Date uploaded: October 19, 2011

Our Day Will Come
Halo Nightclub, Hobart, Tasmania
Saturday October 15, 2011

A free-school art project by Paul O'Neill with Fiona Lee, Mick Wilson, Sarah Pierce, Annie Fletcher, Garrett Phelan, Jem Noble, Rhona Byrne, Gareth Long, Liam Gillick, David Blamey and others.

Our Day Will Come: Death of a Discourse Dancer is a school disco like no other. Taking place throughout a nightclub venue during the normal working hours of the club, it brings together two 'publics' to experience a simultaneous symposium and disco—all at once and at the same time—where overlapping zones of discursivity co-exist and interrupt each other. Two rooms of self-organized discourse co-mingle, with DJs playing disco in one, and school participants and guests providing formal lectures and presentations in the other.

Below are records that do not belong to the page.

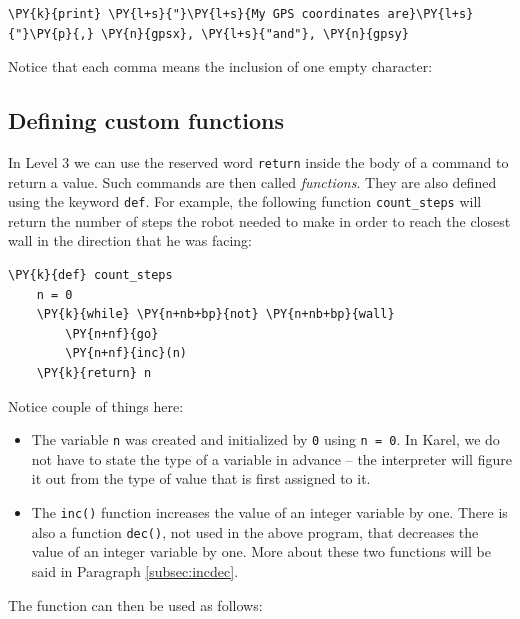 \begin{bbox}
\begin{Verbatim}[commandchars=\\\{\}]
\PY{k}{print} \PY{l+s}{"}\PY{l+s}{My GPS coordinates are}\PY{l+s}{"}\PY{p}{,} \PY{n}{gpsx}, \PY{l+s}{"and"}, \PY{n}{gpsy}
\end{Verbatim}
\end{bbox}
\vspace{6mm}

\noindent
Notice that each comma means the inclusion of one empty character:


\subsection[\ \ Defining custom functions]{Defining custom functions}

In Level 3 we can use the reserved word {\tt return} inside the body of
a command to return a value. Such commands are then called {\em functions}. 
They are also defined using the keyword {\tt def}. For example, the following function
{\tt count\_steps} will return the number of steps the robot needed to 
make in order to reach the closest wall in the direction that he was facing:\\

\begin{bbox}
\begin{Verbatim}[commandchars=\\\{\}]
\PY{k}{def} count_steps
    n = 0
    \PY{k}{while} \PY{n+nb+bp}{not} \PY{n+nb+bp}{wall}
        \PY{n+nf}{go}
        \PY{n+nf}{inc}(n)
    \PY{k}{return} n
\end{Verbatim}
\end{bbox}
\vspace{6mm}

\noindent
Notice couple of things here:
\begin{itemize}
\item The variable {\tt n} was created and initialized by {\tt 0} using {\tt n = 0}. In
      Karel, we do not have to state the type of a variable in advance -- the interpreter 
      will figure it out from the type of value that is first assigned to it.  
\item The {\tt inc()} function increases the value of an integer variable by one. 
      There is also a function {\tt dec()}, not used in the above program, that decreases 
      the value of an integer variable by one. More about these two functions will be said 
      in Paragraph \ref{subsec:incdec}.
\end{itemize}
The function can then be used as follows:\\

Death of a Discourse Dancer is the final event of the project Our Day Will Come—a co-operative art project initiated by Paul O'Neill, a month-long free school in Tasmania. The school takes place in the central courtyard of the University of Tasmania School of Art in Hobart and is housed within a converted labourer's tearoom. It is a school within a school as much as a school of schools. It employs the free-school as a construct under interrogation and as an engine of production. Each week artists take up residence within the school and contribute towards the school's programme with performances, screenings, broadcasts, and objects engaging diverse 'publics'.

Over the space of a month, the project looks at four questions: 

  1. What is a School?
  2. What is Remoteness?
  3. What is Autonomy? and
  4. What is Usefulness?

Each week the school begins with a question and closes with the publication of an issue of the school zine with its contents formed from contributions by school members during that week. Under the conceptual and curatorial frame of Iteration:Again, the project explores the conviviality of emergent and iterative practice and the nature and value of extant educational formulas. Our Day Will Come explores the implications of encroaching upon educational, academic and other formal structures, by intervening within them and re-framing them: from class to curriculum; from workshop to school dinner; from zine to school radio; from formal lecture to the end-of-year school disco. These are some of the discursive spaces that are being rethought and reconfigured as a means of enabling and supporting emergent forms of co-operative production.